Jan 10, 2017 2:03 AM in response to BobHarris

I'd use the "This solved my question" button, but it does nothing for me. Possibly some script being blocked by my browser, but I don't have the time to look into it.


Thanks for the answer. It is indeed a solution to limit the max num of dirs being displayed in the prompt. No need for me to see much more than three. Nice piece of code!


I think that in time I may use a different terminal emulator, e.g. iTerm2, so I won't have this problem. Your solution is great for Terminal.app.

Aug 2, 2017 9:29 AM in response to BobHarris

I was struggling with the same problem and your post allowed me to find a root cause. Indeed it was related to the colour definition in PS1 but iTerm2 was affected too in my case.


The following setting was causing the problem: export PS1="\e[0;34m\h:\W\e[m \$ "


and the following solved it: export PS1="\[$(tput sgr0)\]\[\033[38;5;31m\]\h:\W\[$(tput sgr0)\]\$ "


The difference is in colour definition.


I leave it to the readers to dig into details but apparently the "\e[" notation is the culprit.


I hope it helps someone.


Cheers,

Jacek

Aug 2, 2017 10:29 AM in response to jjaroczy

The following setting was causing the problem: export PS1="\e[0;34m\h:\W\e[m \$ "


and the following solved it: export PS1="\[$(tput sgr0)\]\[\033[38;5;31m\]\h:\W\[$(tput sgr0)\]\$ "

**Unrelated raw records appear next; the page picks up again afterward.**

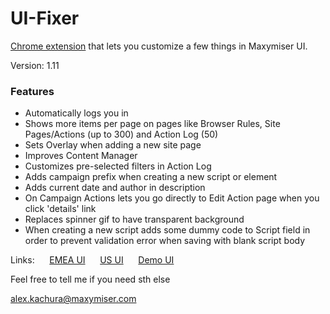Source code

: # UI-Fixer
[Chrome extension](https://chrome.google.com/webstore/detail/ui-fixer/ocpdnkacigphdkeokobanmcinahdfnpd) that lets you customize a few things in Maxymiser UI.

Version: 1.11

### Features
* Automatically logs you in
* Shows more items per page on pages like Browser Rules, Site Pages/Actions (up to 300) and Action Log (50)
* Sets Overlay when adding a new site page
* Improves Content Manager
* Customizes pre-selected filters in Action Log
* Adds campaign prefix when creating a new script or element
* Adds current date and author in description
* On Campaign Actions lets you go directly to Edit Action page when you click 'details' link
* Replaces spinner gif to have transparent background
* When creating a new script adds some dummy code to Script field in order to prevent validation error when saving with blank script body

Links:&nbsp;&nbsp;&nbsp;&nbsp;&nbsp;&nbsp;[EMEA UI](https://ui61.maxymiser.com/)&nbsp;&nbsp;&nbsp;&nbsp;&nbsp;&nbsp;[US UI](https://ui61us.maxymiser.com/)&nbsp;&nbsp;&nbsp;&nbsp;&nbsp;&nbsp;[Demo UI](https://demo.maxymiser.org/)

Feel free to tell me if you need sth else

<alex.kachura@maxymiser.com>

The biggest change I can see is the use of \[ and \] to tell the shell that the sequence inside is NOT part of the printed text, so the shell will properly calculate the visible length of the prompt.


But there is nothing wrong with \033 as an alternative to \e


...but iTerm2 was affected too in my case.

Without the \[ \] notation, it is the shell that thinks your prompt is physically longer than it really is, and that can confuse the shell's ability to correctly do command line editing. It would not matter what terminal emulator you were using.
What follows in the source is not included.